Wednesday, February 22, 2012

Hegseth will run!

If you have not had exposure to him try the latest Star Trib article on for size.



Article by: KEVIN DIAZ , Star Tribune
Updated: February 21, 2012 - 9:25 PM

"Never been afraid of long odds," says first-time candidate, about taking on Klobuchar.



WASHINGTON - Armed with a Bronze Star and a Princeton education, Afghanistan war veteran Capt. Pete Hegseth says he intends to run for U.S. Senate against Democratic incumbent Amy Klobuchar.

"I can tell you the paperwork's in the mail," Hegseth told the Star Tribune on Tuesday. "It is very much all systems go."

With a formal announcement planned for next week, Hegseth said he is already putting together a campaign staff led by North Branch campaign operative Anne Neu, who helped Minnesota Republican Chip Cravaack unseat veteran DFL congressman Jim Oberstar in 2010.

Hegseth, 31, has not run for public office before. But he is well known in Republican circles as executive director of Vets for Freedom, a now-dormant national group that supported former President George W. Bush's surge in Iraq, where Hegseth also served.

GOP activists so far have not rallied around any contender. And with no big names in the Minnesota GOP readying to take on a popular DFL incumbent, Hegseth has been hailed among conservatives as a picture-perfect outsider to pick up the GOP mantle in the race.

"He's an outsider, and people like outsiders," said Mitch Pearlstein, president of the Center of the American Experiment, a conservative think tank in Minneapolis where Hegseth has worked as an unpaid senior fellow.

The Army veteran, who lives in Forest Lake, joins three other GOP hopefuls: St. Bonifacius City Council Member Joe Arwood, St. Paul businessman Anthony Hernandez and former state House Rep. Dan "Doc" Severson, who ran unsuccessfully for Minnesota secretary of state in 2010.

Hegseth said right now he's just focused on the GOP endorsement contest. "We're not taking the nomination for granted," he said. "We're not jumping in here thinking this is our nomination to have."

Nor, he said, is he underestimating the strength of Klobuchar, who was elected with 58 percent of the vote and has upwards of $4.6 million in the bank.
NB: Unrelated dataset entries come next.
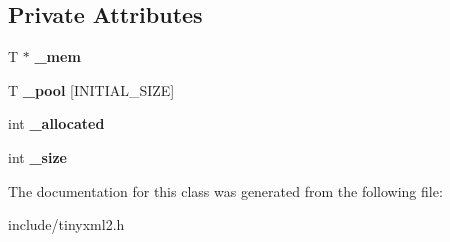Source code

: \subsection*{Private Attributes}
\begin{DoxyCompactItemize}
\item 
\mbox{\label{classtinyxml2_1_1DynArray_ac8511e876d55f3ec64277516273434fd}} 
T $\ast$ {\bfseries \+\_\+mem}
\item 
\mbox{\label{classtinyxml2_1_1DynArray_a26ed1f7dab98229d2ed867a07ee427df}} 
T {\bfseries \+\_\+pool} \mbox{[}I\+N\+I\+T\+I\+A\+L\+\_\+\+S\+I\+ZE\mbox{]}
\item 
\mbox{\label{classtinyxml2_1_1DynArray_aee2522b771ca30bc09bff4d5b3176bfc}} 
int {\bfseries \+\_\+allocated}
\item 
\mbox{\label{classtinyxml2_1_1DynArray_a40f0578cc1912eed17fb29f64daf6ae9}} 
int {\bfseries \+\_\+size}
\end{DoxyCompactItemize}


The documentation for this class was generated from the following file\+:\begin{DoxyCompactItemize}
\item 
include/tinyxml2.\+h\end{DoxyCompactItemize}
Klobuchar continues to poll well after five years in the Senate, where she has positioned herself as a moderate who tackles Minnesota-centric consumer issues rather than broad ideological battles.

"We understand the uphill battle," Hegseth said. "We understand she's perceived well. We understand she's got a lot of money, and that a lot of other candidates have decided to hold off and not run against her. But I've never been afraid of long odds, I've never been afraid of the David-vs.-Goliath scenario."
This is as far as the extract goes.